PhotoBattle: Full-frame vs Crop

27/06/2014 Photography, Recensioni

Full-Frame vs CropQuando si parla di reflex (ma in generale di fotocamere digitali), il sensore è uno degli elementi più importanti per la qualità dell’immagine. Come spiegavo già nella “Guida all’acquisto di una fotocamera“, non contano tanto i megapixel, ma la dimensione e le effettive capacità del sensore. Senza scendere nei dettagli delle varie marche o perdermi in paroloni come CMOS, retro-illuminazione, etc, vorrei focalizzare questo PhotoBattle sulle differenze generali ed essenziali tra i sensori delle reflex più costose, noti come Full-frame, e quelli noti come Crop.

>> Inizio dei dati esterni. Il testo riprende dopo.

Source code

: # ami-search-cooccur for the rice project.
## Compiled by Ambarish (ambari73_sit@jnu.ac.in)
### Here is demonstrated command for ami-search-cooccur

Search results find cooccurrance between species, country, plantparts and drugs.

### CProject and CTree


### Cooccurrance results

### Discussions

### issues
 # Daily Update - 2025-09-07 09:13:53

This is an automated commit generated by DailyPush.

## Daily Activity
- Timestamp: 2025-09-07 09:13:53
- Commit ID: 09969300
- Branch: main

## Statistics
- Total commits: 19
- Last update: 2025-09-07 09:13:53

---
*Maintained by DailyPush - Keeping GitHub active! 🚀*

Innanzi tutto, per fare un esempio rapido e dare un contesto, prendendo la linea Nikon disponibile alla stesura di questo post, una D610 è una full-frame mentre una D7100 è una crop. In prima battuta verrebbe da pensare che, poiché le full-frame hanno un sensore più grande (e costano molto di più) allora siano sicuramente meglio. Questo è vero nella maggior parte dei casi, tuttavia i crop sensor hanno i loro vantaggi rispetto al fratello maggiore e hanno anche grandissimi meriti. Inoltre questo confronto ha come obiettivo quello di prendere come “target” per la battaglia il più vasto pubblico possibile. Se infatti mi chiedessero chi vince questo PhotoBattle se la scelta fosse per un professionista che scatta eventi e matrimoni, direi senza ombra di dubbio full-frame. Ma se dovessi prendere in considerazione altri tipi di professionisti, per esempio fotografi per cataloghi, microstock o semplicemente entusiasti della fotografia e semi-professionisti, allora la scelta non sarebbe così ovvia e varierebbe da caso a caso.

L’immagine all’inizio dell’articolo mostra chiaramente quale sia la differenza principale che si può capire più facilmente imbracciando “le armi” e facendo un paio di scatti. Per poter provare con mano bisognerebbe quindi scegliere un punto dove posizionarsi (e non muoversi da li), scegliere una lente full-frame (e.g. 50mm) e fotografare lo stesso punto con tutti i sensori disponibili, cercando di mantenere al centro del rettangolo esattamente lo stesso punto di riferimento (e.g. un oggetto fisso).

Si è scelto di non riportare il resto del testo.